Riflessioni di un antropologo.

Chi l'avrebbe mai detto, che qualcosa nata per designare la canzone seconda per importanza in un 45 giri sarebbe diventata un eufemismo erotico? Mantenendo però l'idea che, chi avesse acquistato una canzone, girasse il disco per vedere cosa gli avessero appioppato dall'altra parte. Come se questa parte nobilissima del corpo femminile o maschile dovesse essere una sorpresa o una delusione rispetto al lato A. 
E in questo caso, cos'è il lato A? Il viso, gli occhi, o forse piuttosto il seno (o la "tartaruga" maschile)? Ma da almeno cinquant'anni, con un ribaltamento che data dalla comparsa dei primi jeans, il lato B non è più un bonus, ma piuttosto il primo luogo dell'attenzione.
Ci sono culture che ne hanno fatto la mitologia, la spiaggia di Ipanema a Rio, dove il top-less è interdetto, ma il filo dentale, la mutandina ridotta a filo, è entusiasticamente accolta.  
Nelle culture africane, ma anche in quelle latinoamericane, c'è una andatura che si impara, quel fare andare di qua e di là la vista di chi vi segue, quello che in Sicilia sia chiama "annacare", cioè muovere il lato B come se fosse una naca, una culla.

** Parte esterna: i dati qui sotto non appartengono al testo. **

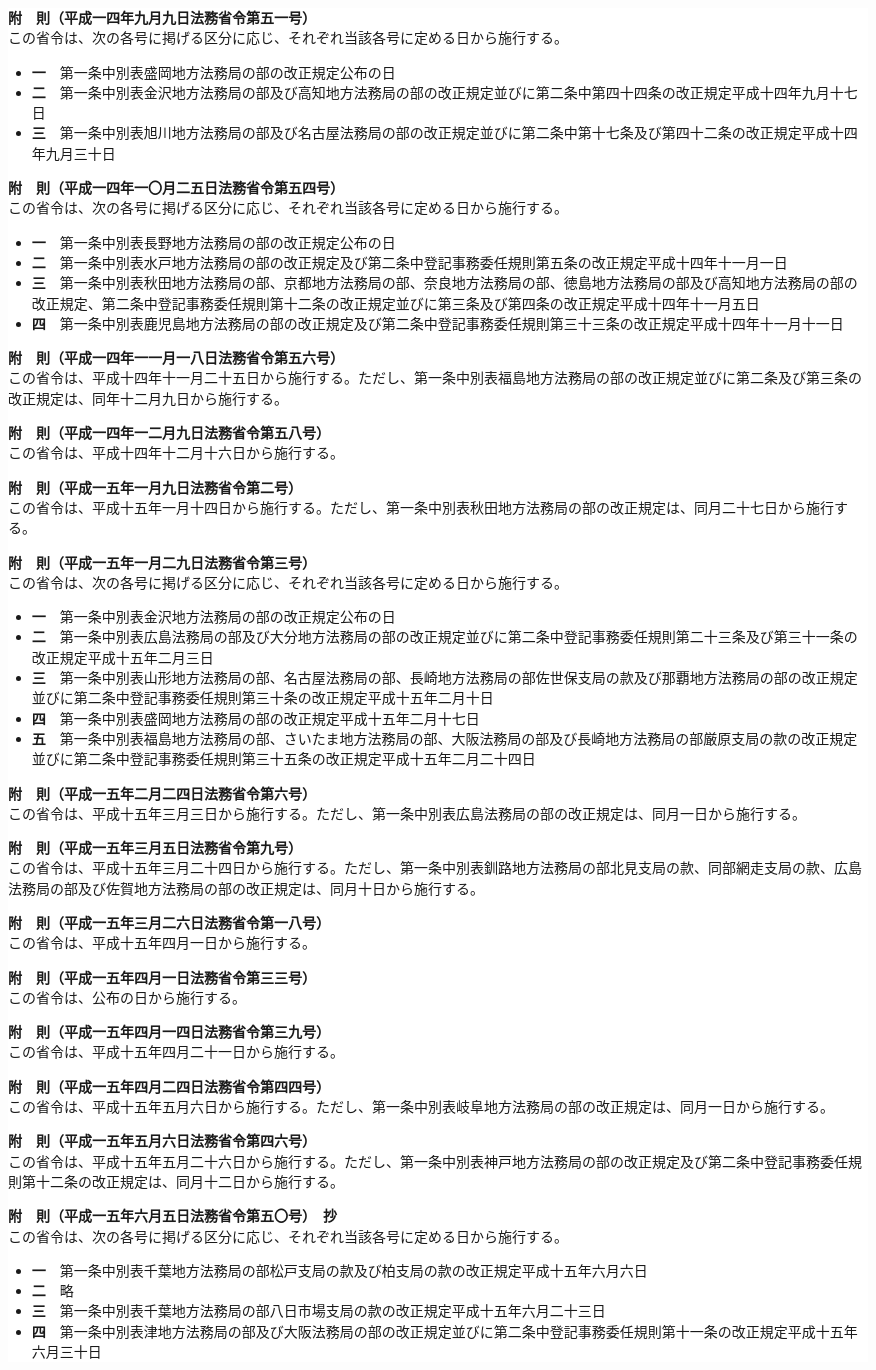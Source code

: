 **附　則（平成一四年九月九日法務省令第五一号）**  
この省令は、次の各号に掲げる区分に応じ、それぞれ当該各号に定める日から施行する。  
* **一**　第一条中別表盛岡地方法務局の部の改正規定公布の日  
* **二**　第一条中別表金沢地方法務局の部及び高知地方法務局の部の改正規定並びに第二条中第四十四条の改正規定平成十四年九月十七日  
* **三**　第一条中別表旭川地方法務局の部及び名古屋法務局の部の改正規定並びに第二条中第十七条及び第四十二条の改正規定平成十四年九月三十日  
  
**附　則（平成一四年一〇月二五日法務省令第五四号）**  
この省令は、次の各号に掲げる区分に応じ、それぞれ当該各号に定める日から施行する。  
* **一**　第一条中別表長野地方法務局の部の改正規定公布の日  
* **二**　第一条中別表水戸地方法務局の部の改正規定及び第二条中登記事務委任規則第五条の改正規定平成十四年十一月一日  
* **三**　第一条中別表秋田地方法務局の部、京都地方法務局の部、奈良地方法務局の部、徳島地方法務局の部及び高知地方法務局の部の改正規定、第二条中登記事務委任規則第十二条の改正規定並びに第三条及び第四条の改正規定平成十四年十一月五日  
* **四**　第一条中別表鹿児島地方法務局の部の改正規定及び第二条中登記事務委任規則第三十三条の改正規定平成十四年十一月十一日  
  
**附　則（平成一四年一一月一八日法務省令第五六号）**  
この省令は、平成十四年十一月二十五日から施行する。ただし、第一条中別表福島地方法務局の部の改正規定並びに第二条及び第三条の改正規定は、同年十二月九日から施行する。  
  
**附　則（平成一四年一二月九日法務省令第五八号）**  
この省令は、平成十四年十二月十六日から施行する。  
  
**附　則（平成一五年一月九日法務省令第二号）**  
この省令は、平成十五年一月十四日から施行する。ただし、第一条中別表秋田地方法務局の部の改正規定は、同月二十七日から施行する。  
  
**附　則（平成一五年一月二九日法務省令第三号）**  
この省令は、次の各号に掲げる区分に応じ、それぞれ当該各号に定める日から施行する。  
* **一**　第一条中別表金沢地方法務局の部の改正規定公布の日  
* **二**　第一条中別表広島法務局の部及び大分地方法務局の部の改正規定並びに第二条中登記事務委任規則第二十三条及び第三十一条の改正規定平成十五年二月三日  
* **三**　第一条中別表山形地方法務局の部、名古屋法務局の部、長崎地方法務局の部佐世保支局の款及び那覇地方法務局の部の改正規定並びに第二条中登記事務委任規則第三十条の改正規定平成十五年二月十日  
* **四**　第一条中別表盛岡地方法務局の部の改正規定平成十五年二月十七日  
* **五**　第一条中別表福島地方法務局の部、さいたま地方法務局の部、大阪法務局の部及び長崎地方法務局の部厳原支局の款の改正規定並びに第二条中登記事務委任規則第三十五条の改正規定平成十五年二月二十四日  
  
**附　則（平成一五年二月二四日法務省令第六号）**  
この省令は、平成十五年三月三日から施行する。ただし、第一条中別表広島法務局の部の改正規定は、同月一日から施行する。  
  
**附　則（平成一五年三月五日法務省令第九号）**  
この省令は、平成十五年三月二十四日から施行する。ただし、第一条中別表釧路地方法務局の部北見支局の款、同部網走支局の款、広島法務局の部及び佐賀地方法務局の部の改正規定は、同月十日から施行する。  
  
**附　則（平成一五年三月二六日法務省令第一八号）**  
この省令は、平成十五年四月一日から施行する。  
  
**附　則（平成一五年四月一日法務省令第三三号）**  
この省令は、公布の日から施行する。  
  
**附　則（平成一五年四月一四日法務省令第三九号）**  
この省令は、平成十五年四月二十一日から施行する。  
  
**附　則（平成一五年四月二四日法務省令第四四号）**  
この省令は、平成十五年五月六日から施行する。ただし、第一条中別表岐阜地方法務局の部の改正規定は、同月一日から施行する。  
  
**附　則（平成一五年五月六日法務省令第四六号）**  
この省令は、平成十五年五月二十六日から施行する。ただし、第一条中別表神戸地方法務局の部の改正規定及び第二条中登記事務委任規則第十二条の改正規定は、同月十二日から施行する。  
  
**附　則（平成一五年六月五日法務省令第五〇号）　抄**  
この省令は、次の各号に掲げる区分に応じ、それぞれ当該各号に定める日から施行する。  
* **一**　第一条中別表千葉地方法務局の部松戸支局の款及び柏支局の款の改正規定平成十五年六月六日  
* **二**　略  
* **三**　第一条中別表千葉地方法務局の部八日市場支局の款の改正規定平成十五年六月二十三日  
* **四**　第一条中別表津地方法務局の部及び大阪法務局の部の改正規定並びに第二条中登記事務委任規則第十一条の改正規定平成十五年六月三十日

E che altro sono i tacchi se non uno strumento di questo "bilanciarsi" sulle natiche, qualcosa che solo i colonnelli e i generali sanno fare altrettanto bene sui loro stivali?
Il lato B spinge gli uomini a voltarsi o a fare di tutto per vedere se al viso che li ha colpiti corrisponda un dialogo di spalle, e spinge le donne a essere abilissime a guardarsi nelle vetrine con la coda dell'occhio.
Ci sono culture come quella giapponese dove c'è, a confronto con l'occidente, un po il complesso dell'assenza del alto B. I corpi delle donne di Tokyo sono interessanti, intriganti, ma hanno qualcosa che immancabilmente notate appena sfilano accanto alle cugine cinesi o vietnamite.
Gli stilisti di Tokyo lo sanno e puntano su parti che ribaltino questa assenza: come la moda che impazza per ora, pantaloncini inguinali e cosce scoperte sino al ginocchio, anche in inverno.
Da cultura a cultura l'attrazione per il lato B cambia, viene deprecata o esaltata, produce "piropi", esclamazioni di apprezzamento nei passanti maschi, di Buenos Aires o dell'Havana o di riprovazione negli anziani, ma in qualche modo è sempre in ballo.
Si balla per poterlo mostrare meglio, ci sono danze che si basano solo sul movimento delle natiche e dello stomaco, e non è un caso che è dall'oriente arabo e turco che vengano i movimenti più estremi, come nella danza del ventre che chiude il bellissimo film "Couscous" di Abdellatif Kechiche.
Perché gli uomini, ma anche le donne, ne sono attratti così tanto?
Perché quella parte racconta la differenza sessuale, ma anche la somiglianza sessuale più di ogni altra parte del corpo, ed è in questa ambiguità che si scatena il desiderio.